Está en la página 1de 2

Cuando los premios Nobel se

equivocan
JULIO MUÑOZ RUBIO*

U
na de las concepciones más erradas que existen sobre la ciencia y que ha tenido
consecuencia muy nocivas sobre la sociedad es que se trata de un conocimiento
completo y tendiente inexorable e ineluctablemente a la verdad; que la ciencia siempre
está produciendo y verificando verdades y que el error siempre es corregido a tiempo.
Cuando menos esa es la visión que el neófito tiene acerca de la ciencia.

Una segunda concepción errada y nociva es la que la ciencia es una actividad propia
de mentalidades especialmente talentosas y brillantes, las cuales están especialmente
capacitadas para no admitir la intromisión de subjetividades en la investigación. Así las
cosas, sólo los pocos que posean esas cualidades pueden elaborar conocimiento
científico, es decir, objetivo.

Ambas ideas son falsas.

La ciencia, por una parte, está plagada de errores. El acierto y la verdad en ciencia
sólo se pueden alcanzar en contraste con el error y la equivocación; la duda está siempre
presente en la ciencia. Los científicos se han equivocado muchas más veces de las que
han acertado a lo largo de la historia y sólo en función de eso han podido llegar a
determinar verdades, las cuales muchas veces son desmentidas como tales después de
algún tiempo, revelando nuevos errores. Por otra parte, el encumbramiento que se hace
de los científicos como poseedores de inteligencias poderosas e inalcanzables para
quienes no pueden serlo se ha utilizado como una herramienta de poder, muy
frecuentemente defensora de deshonrosas causas como el racismo, la misoginia, la
homofobia, el clasismo, la destrucción ambiental o tecnologías de alto poder
destructivo, como las militares y, dentro de ellas, la energía nuclear.

Más aún, dentro de la comunidad científica existe una jerarquización según la cual
quienes poseen un status más alto, curriculum más voluminoso o premios, están
rodeados por un aura de infalibilidad y de brillantez. Su palabra es irrebatible.
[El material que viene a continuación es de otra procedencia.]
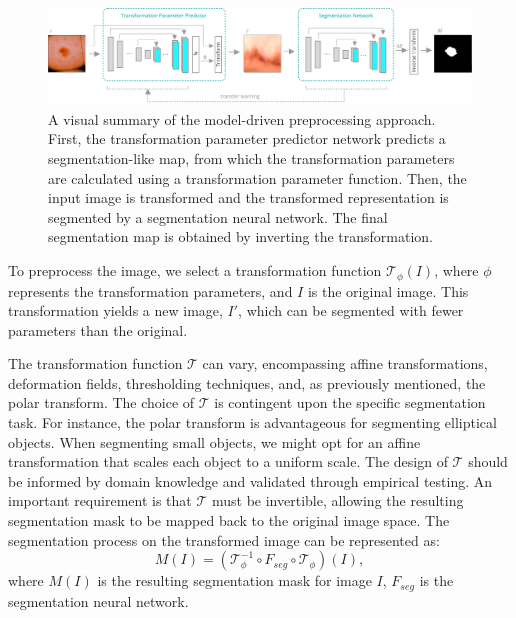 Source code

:  	\begin{figure}[t!]
		\centering
		\includegraphics[width=\linewidth]{images/4/model-based-preprocessing-overview}
		\caption{A visual summary of the model-driven preprocessing approach. First, the transformation parameter predictor network predicts a segmentation-like map, from which the transformation parameters are calculated using a transformation parameter function. Then, the input image is transformed and the transformed representation is segmented by a segmentation neural network. The final segmentation map is obtained by inverting the transformation.}
		\label{fig:visual-summary-mdp}
	\end{figure}

To preprocess the image, we select a transformation function \(\mathcal{T}_{\phi}(I)\), where \(\phi\) represents the transformation parameters, and \(I\) is the original image. This transformation yields a new image, \(I'\), which can be segmented with fewer parameters than the original. 

The transformation function \(\mathcal{T}\) can vary, encompassing affine transformations, deformation fields, thresholding techniques, and, as previously mentioned, the polar transform. The choice of \(\mathcal{T}\) is contingent upon the specific segmentation task. For instance, the polar transform is advantageous for segmenting elliptical objects. When segmenting small objects, we might opt for an affine transformation that scales each object to a uniform scale. The design of \(\mathcal{T}\) should be informed by domain knowledge and validated through empirical testing. An important requirement is that \(\mathcal{T}\) must be invertible, allowing the resulting segmentation mask to be mapped back to the original image space. The segmentation process on the transformed image can be represented as:
\begin{equation}
	M(I) = (\mathcal{T}_{\phi}^{-1} \circ F_{seg} \circ \mathcal{T}_{\phi})(I),
\end{equation}
where $M(I)$ is the resulting segmentation mask for image $I$, $F_{seg}$ is the segmentation neural network. 

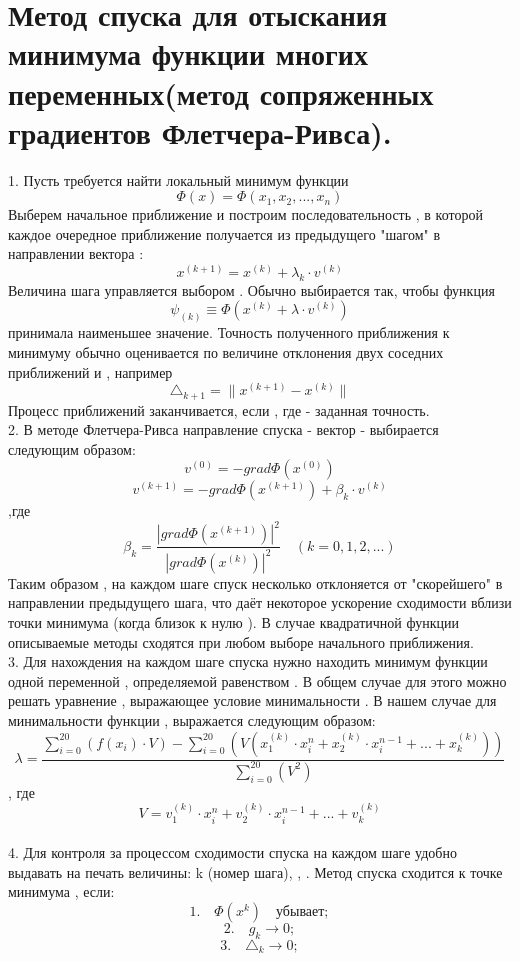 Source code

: \documentclass{article}
\begin{document}
\section{Метод спуска для отыскания минимума функции многих переменных(метод сопряженных градиентов Флетчера-Ривса).}
\text{$\quad$}1. Пусть требуется найти локальный минимум функции \[ \Phi(x) = \Phi(x_{1},x_{2}, ... ,x_{n})\] 
Выберем начальное приближение  и построим последовательность 
, в которой каждое очередное приближение 
 получается из предыдущего  "шагом" в направлении вектора : \[ x^{(k+1)} = x^{(k)} + \lambda_{k}\cdot v^{(k)} \]
Величина шага управляется выбором . Обычно  выбирается 
так, чтобы функция \[ \psi_{(k)} \equiv \Phi(x^{(k)} + \lambda\cdot v^{(k)}) \]
принимала наименьшее значение. 
Точность полученного приближения к минимуму обычно оценивается по величине отклонения двух соседних приближений  и 
 , например \[\triangle_{k+1} = \lVert x^{(k+1)}-x^{(k)}\rVert\] 
Процесс приближений заканчивается, если , где \text{$\varepsilon$} - заданная точность. \\
\text{$\quad$}2. В методе Флетчера-Ривса направление спуска - вектор  - выбирается следующим образом:
\[ v^{(0)} = -grad\Phi(x^{(0)})\]
\[ v^{(k+1)} = -grad\Phi(x^{(k+1)}) + \beta_{k}\cdot v^{(k)}\] ,где
\[ \beta_{k} = \frac{|grad\Phi(x^{(k+1)})|^2}{|grad\Phi(x^{(k)})|^2} \quad (k = 0,1,2,...)\] 
Таким образом , на каждом шаге спуск несколько отклоняется от "скорейшего" в направлении предыдущего шага, что даёт 
некоторое ускорение сходимости вблизи точки минимума (когда близок к нулю ). 
В случае квадратичной функции  описываемые методы сходятся при любом выборе начального приближения. \\ 
\text{$\quad$}3. Для нахождения  на каждом шаге спуска нужно находить минимум функции одной переменной , определяемой равенством .
В общем случае для этого можно решать уравнение , выражающее условие минимальности . 
В нашем случае для минимальности функции  , \text{$\lambda $} выражается следующим образом:
\[\lambda = \frac{\sum_{i=0}^{20}(f(x_{i})\cdot V) - \sum_{i=0}^{20}(V( x_{1}^{(k)}\cdot x_{i}^{n} + x_{2}^{(k)}\cdot x_{i}^{n-1} + ... + x^{(k)}_{k} ))}{\sum_{i=0}^{20}(V^2)}\] , где 
\[ V = v_{1}^{(k)}\cdot x_{i}^{n} + v_{2}^{(k)}\cdot x_{i}^{n-1} + ... + v_{k}^{(k)}\] \\
\text{$\quad$}4. Для контроля за процессом сходимости спуска на каждом шаге удобно выдавать на печать величины:
k (номер шага),\text{$\quad$}  , \text{$\quad$} . Метод спуска сходится к точке минимума , если: 
\[ 1. \quad\Phi(x^{k})\quad\text{убывает};\] 
\[ 2. \quad\text{$g_{k} \to 0$};\] 
\[ 3. \quad\triangle_{k} \to 0;\]
\newpage
\end{document}
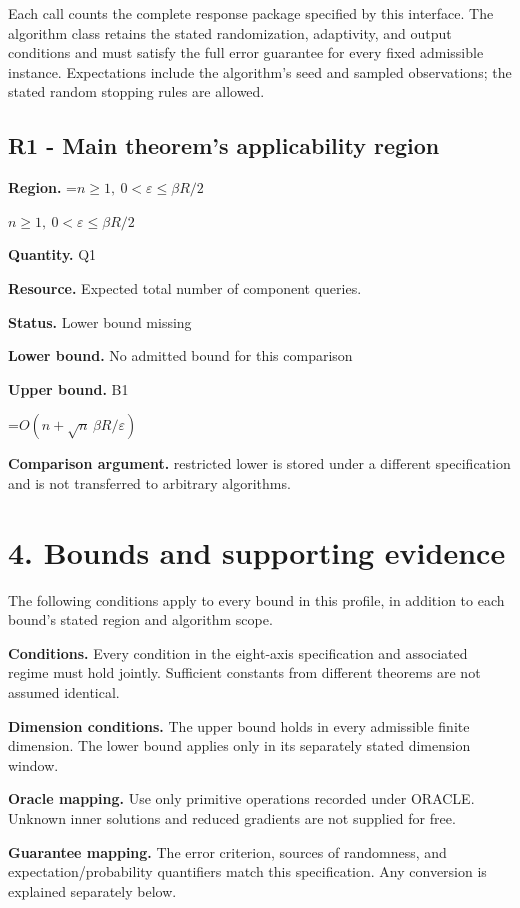 \documentclass[10pt,a4paper]{article}
\newcommand{\AtlasMath}[1]{\par\begingroup\centering\setbox0=\hbox{$\displaystyle #1$}\ifdim\wd0>1.4\linewidth\typeout{ATLAS WIDE FORMULA: \the\wd0}\fi\ifdim\wd0>\linewidth\resizebox{\linewidth}{!}{\box0}\else\box0\fi\par\endgroup}
\newcommand{\AtlasInlineMath}[1]{\begingroup\setbox0=\hbox{$#1$}\ifdim\wd0>.4\linewidth\endgroup\AtlasMath{#1}\else\endgroup$#1$\fi}
\begin{document}
Each call counts the complete response package specified by this interface. The algorithm class retains the stated randomization, adaptivity, and output conditions and must satisfy the full error guarantee for every fixed admissible instance. Expectations include the algorithm's seed and sampled observations; the stated random stopping rules are allowed.

\subsection{R1 - Main theorem's applicability region}
\textbf{Region.} \AtlasInlineMath{n\ge1,\ 0<\varepsilon\le\beta R/2}

\textbf{Quantity.} Q1

\textbf{Resource.} Expected total number of component queries.

\textbf{Status.} Lower bound missing

\textbf{Lower bound.} No admitted bound for this comparison

\textbf{Upper bound.} B1

\AtlasMath{O(n+\sqrt n\,\beta R/\varepsilon)}
\textbf{Comparison argument.} restricted lower is stored under a different specification and is not transferred to arbitrary algorithms.

\section{4. Bounds and supporting evidence}
The following conditions apply to every bound in this profile, in addition to each bound's stated region and algorithm scope.

\textbf{Conditions.} Every condition in the eight-axis specification and associated regime must hold jointly. Sufficient constants from different theorems are not assumed identical.

\textbf{Dimension conditions.} The upper bound holds in every admissible finite dimension. The lower bound applies only in its separately stated dimension window.

\textbf{Oracle mapping.} Use only primitive operations recorded under ORACLE. Unknown inner solutions and reduced gradients are not supplied for free.

\textbf{Guarantee mapping.} The error criterion, sources of randomness, and expectation/probability quantifiers match this specification. Any conversion is explained separately below.
\end{document}

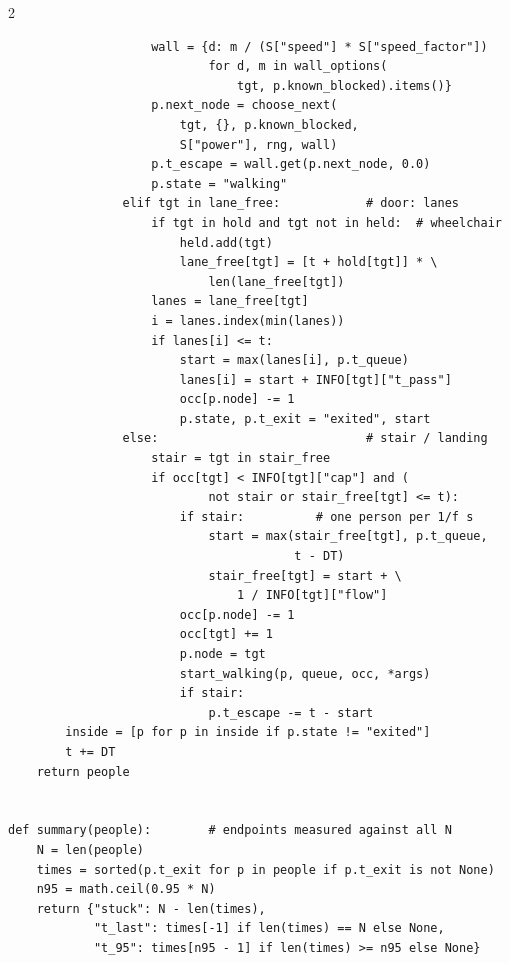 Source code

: \documentclass[10pt]{article}
\begin{document}
\begin{multicols*}{2}
\begin{lstlisting}
                    wall = {d: m / (S["speed"] * S["speed_factor"])
                            for d, m in wall_options(
                                tgt, p.known_blocked).items()}
                    p.next_node = choose_next(
                        tgt, {}, p.known_blocked,
                        S["power"], rng, wall)
                    p.t_escape = wall.get(p.next_node, 0.0)
                    p.state = "walking"
                elif tgt in lane_free:            # door: lanes
                    if tgt in hold and tgt not in held:  # wheelchair
                        held.add(tgt)
                        lane_free[tgt] = [t + hold[tgt]] * \
                            len(lane_free[tgt])
                    lanes = lane_free[tgt]
                    i = lanes.index(min(lanes))
                    if lanes[i] <= t:
                        start = max(lanes[i], p.t_queue)
                        lanes[i] = start + INFO[tgt]["t_pass"]
                        occ[p.node] -= 1
                        p.state, p.t_exit = "exited", start
                else:                             # stair / landing
                    stair = tgt in stair_free
                    if occ[tgt] < INFO[tgt]["cap"] and (
                            not stair or stair_free[tgt] <= t):
                        if stair:          # one person per 1/f s
                            start = max(stair_free[tgt], p.t_queue,
                                        t - DT)
                            stair_free[tgt] = start + \
                                1 / INFO[tgt]["flow"]
                        occ[p.node] -= 1
                        occ[tgt] += 1
                        p.node = tgt
                        start_walking(p, queue, occ, *args)
                        if stair:
                            p.t_escape -= t - start
        inside = [p for p in inside if p.state != "exited"]
        t += DT
    return people


def summary(people):        # endpoints measured against all N
    N = len(people)
    times = sorted(p.t_exit for p in people if p.t_exit is not None)
    n95 = math.ceil(0.95 * N)
    return {"stuck": N - len(times),
            "t_last": times[-1] if len(times) == N else None,
            "t_95": times[n95 - 1] if len(times) >= n95 else None}
\end{lstlisting}
\end{multicols*}
\end{document}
Todo esto es de gran relevancia a la luz del documento firmado por cerca de un
centenar de premios Nobel que se pronuncian a favor de la producción de alimentos
transgénicos.

Se busca impactar en la opinión pública mediante un ardid publicitario en el que


gran cantidad de poseedores del máximo galardón intelectual (no siempre científico), al
tomar partido por los alimentos transgénicos, parecen dar, con su galardón un mentís
definitivo a la oposición a la agrobiotecnología.

Pero el hecho de que sean premios Nobel no implica que de entrada tengan razón.
Pensar que la tienen por poseer ese reconocimiento es construir un razonamiento falaz.
Un sujeto cualquiera tiene la razón cuando sus proposiciones, enunciados, argumentos,
corresponden a la realidad, a la verdad, o al menos cuando trazan un camino hacia ella.
Si no ocurre así, no tiene razón, por mucho que sea un científico célebre y hasta
galardonado con un premio Nobel.

Si se quiere hacer una evaluación del documento que los mencionados Premios
Nobel redactaron en defensa de los alimentos transgénicos, lo que se tiene que hacer es
leerlo de arriba abajo y de izquierda a derecha, y sólo al acabar de leerlo y analizarlo,
proceder a avalarlo o rechazarlo. El peor error que se puede cometer es comenzar por
las firmas y, una vez que se constata que lo firman varios premios Nobel, entonces
proceder a leerlo, ya convencidos de que personajes de este nivel no pueden
equivocarse.

Ahora bien, sean lo que sean los signatarios del multicitado documento, redactado
en contra de diversos puntos de vista de Greenpeace sobre los alimentos transgénicos, lo
cierto es que se posicionan a favor de una de las más erradas formas de argumentación
científica de los últimos tiempos, atrasada más de cuatro décadas en sus bases
científicas (sobre todo de biología molecular) y más de tres siglos en cuanto a su
metodología (ateniéndose a los métodos de ciencia de sistemas simples, propia de la
física de los siglos XVI al XVIII).

En vez de utilizar su poder como premios Nobel para apoyar los intereses de
grandes empresas trasnacionales como Monsanto, Syngenta o Du Pont, con todos sus
negros historiales de contaminadoras y destructoras del ambiente y de la salud, estos
intelectuales bien podrían dedicarse, como parte de la defensa de principios éticos
elementales, a fomentar un discurso crítico y por tanto a la búsqueda de verdades en la
ciencia, promoviendo en todo caso los debates intelectuales y ayudar a ampliar las
libertades para el género humano y por último, defender a la naturaleza de los
insaciables asedios de aquellas empresas y el sistema que las sostiene.

*Investigador de la UNAM, miembro de la UCCS.